Published: 22nd January 2022
Education Ministry establishes cell to monitor implementation of reservation policies at IISER, IISc
The situation in terms of empty OBC posts is worse in IISc where 89.76 % of posts reserved for them remain vacant, i.e. 272 out of the total 303 posts for OBC candidates are vacant at IISc
The vacancies in reserved category faculty and non-faculty posts in all Indian Institutes of Science Education and Research (IISERs) and Institute of Science (IISc) has led the Ministry of Education to constitute a special cell within it. This cell will supervise recruitment to these posts through timely advertisement and proper maintenance of roster registers. The cell will be led by Priyank Chaturvedi, the Deputy Secretary (IIIT/IISERS/HEFA). In a letter to all IISER and IISc directors, dated January 5, he said that liaison officers for SC/ST/OBC/PwD in these institutes will coordinate with this cell constituted in the Ministry.
As per the Education Ministry's response in the Lok Sabha, in August last year, the seven IISERs across the country have a total of 28 out of the 71 sanctioned posts for the Scheduled Castes vacant (39.43%), 11 out of the total 19 for Scheduled Tribes stand remain vacant (57.89%) and 67 out of the 153 for Other Backward Classes are also vacant (43.79%).
The situation in terms of empty OBC posts is worse in the Indian Institute of Science (IISc) where 89.76% of the posts reserved for them remain vacant — 272 out of the total 303 posts (89.76%) for OBC candidates are vacant at IISc, 46 out of the 86 posts for STs are vacant (54.76%) and 34 out of the 168 posts for SCs remain vacant (20.23%) as per the latest accessible data.
Replying to the Communist Party of India's M Selvaraj, a Lok Sabha MP from Tamil Nadu's Nagapattinam constituency, Education Minister Dharmendra Pradhan had listed out the reserved category vacancy data at various Central institutions and had said that the UGC — through letters sent out on July 31, August 7, September 5 and October 22 back in 2019 — had requested the universities to ensure that vacant positions are filled at the earliest. Pradhan, in the written response, had said, "However, the onus of filling up the vacant posts lies with the Central Universities, which are autonomous, created under Acts of Parliament."
Letter issued to IISER, IISc directors. Pic: APPSC, IIT Bombay, Twitter
The liaison officers have been asked to maintain a record of grievances received with regard to recruitment from reserved category applicants and the details of action taken on any such grievances. They have also been asked by the authorities to send a monthly report to the Ministry on inspection of reservation rosters, their proper maintenance and advertisement and filling up of various faculty/non-faculty posts. The liaison officers are also to maintain a copy of the recruitment advertisement and preserve details of special recruitment drives. Attempts were made to contact Deputy Secretary (IIIT/IISERS/HEFA) Priyank Chaturvedi, but he remained unavailable for comments at the time of this report.
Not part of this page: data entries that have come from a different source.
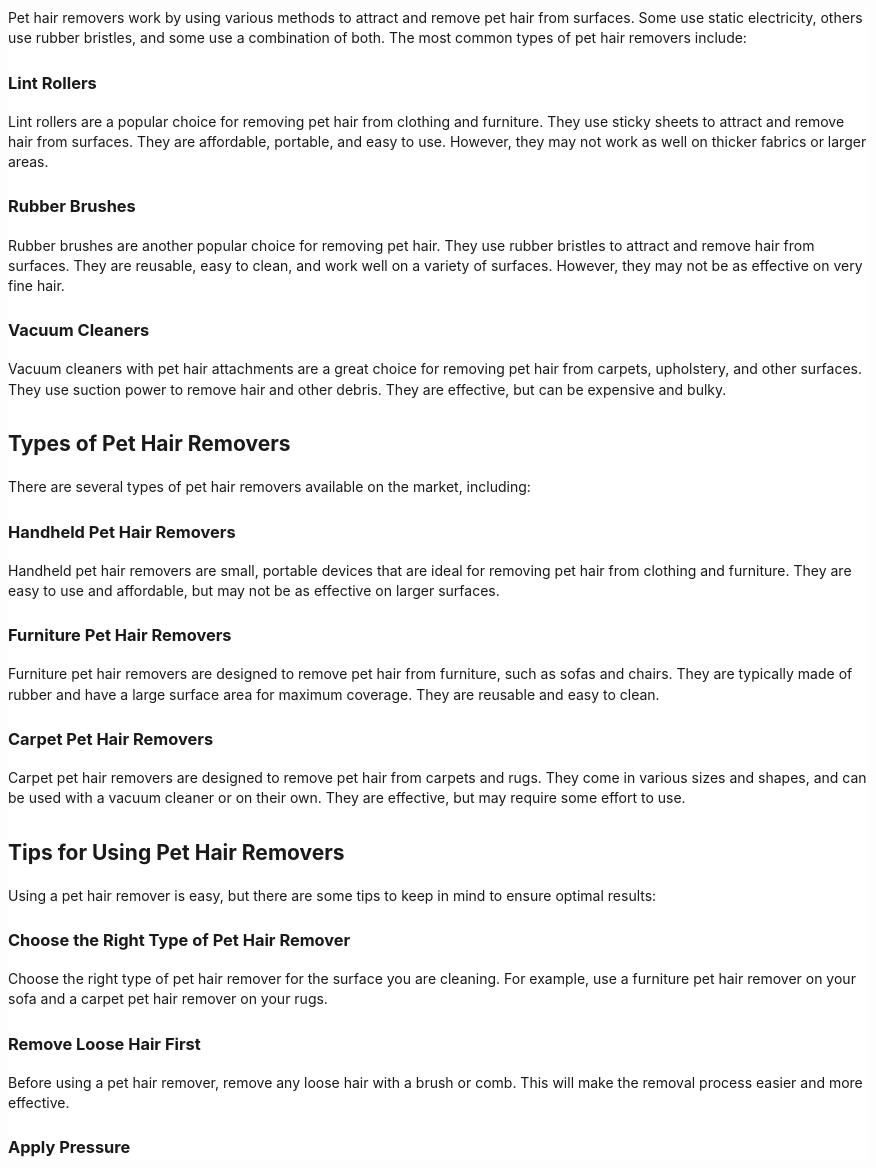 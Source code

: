 <p>Pet hair removers work by using various methods to attract and remove pet hair from surfaces. Some use static electricity, others use rubber bristles, and some use a combination of both. The most common types of pet hair removers include:</p>

<h3>Lint Rollers</h3>

<p>Lint rollers are a popular choice for removing pet hair from clothing and furniture. They use sticky sheets to attract and remove hair from surfaces. They are affordable, portable, and easy to use. However, they may not work as well on thicker fabrics or larger areas.</p>

<h3>Rubber Brushes</h3>

<p>Rubber brushes are another popular choice for removing pet hair. They use rubber bristles to attract and remove hair from surfaces. They are reusable, easy to clean, and work well on a variety of surfaces. However, they may not be as effective on very fine hair.</p>

<h3>Vacuum Cleaners</h3>

<p>Vacuum cleaners with pet hair attachments are a great choice for removing pet hair from carpets, upholstery, and other surfaces. They use suction power to remove hair and other debris. They are effective, but can be expensive and bulky.</p>

<h2>Types of Pet Hair Removers</h2>

<p>There are several types of pet hair removers available on the market, including:</p>

<h3>Handheld Pet Hair Removers</h3>

<p>Handheld pet hair removers are small, portable devices that are ideal for removing pet hair from clothing and furniture. They are easy to use and affordable, but may not be as effective on larger surfaces.</p>

<h3>Furniture Pet Hair Removers</h3>

<p>Furniture pet hair removers are designed to remove pet hair from furniture, such as sofas and chairs. They are typically made of rubber and have a large surface area for maximum coverage. They are reusable and easy to clean.</p>

<h3>Carpet Pet Hair Removers</h3>

<p>Carpet pet hair removers are designed to remove pet hair from carpets and rugs. They come in various sizes and shapes, and can be used with a vacuum cleaner or on their own. They are effective, but may require some effort to use.</p>

<h2>Tips for Using Pet Hair Removers</h2>

<p>Using a pet hair remover is easy, but there are some tips to keep in mind to ensure optimal results:</p>

<h3>Choose the Right Type of Pet Hair Remover</h3>

<p>Choose the right type of pet hair remover for the surface you are cleaning. For example, use a furniture pet hair remover on your sofa and a carpet pet hair remover on your rugs.</p>

<h3>Remove Loose Hair First</h3>

<p>Before using a pet hair remover, remove any loose hair with a brush or comb. This will make the removal process easier and more effective.</p>

<h3>Apply Pressure</h3>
Kiran Kumar, the National President of the All India OBC Students' Association (AIOBCSA), said that it is a welcome move, however, he was quick to express his apprehensions. "We welcome the ministry's letter asking them to maintain the roster and submit the report every month. But we are only apprehensive about how these institutions will respond to these notices." Kumar said that compliance to directions on part of the institution is a matter of concern.
Reservation policies for recruitment at premier science and technology institutions in India have had a murky record for some time now and IISER and IISc is no exception to this. A news feature in a reputed international magazine, Undark, points out that IISc had two Dalit professors and 205 General Category professors in 2020 and had no Dalit department heads during the same year. Many dominant caste professors from India's top science institutions, including IISc, interviewed by the magazine, had a similar thing to say about reservation policies — they believed that reservation for marginalised communities is essential only to a certain level, like admission to doctoral programs, but shouldn't apply at senior positions.
The second page of the letter
A study conducted by the Students' Federation of India (SFI), even claimed that dropout rates of students from several reserved communities are over 60 per cent in the IITs, NITs, IISERs among other Centrally Funded Technical Institutions (CFTIs). Many experts attribute these dropout rates to the harassment faced by reserved category students either from their classmates or from their dominant caste professors among other things.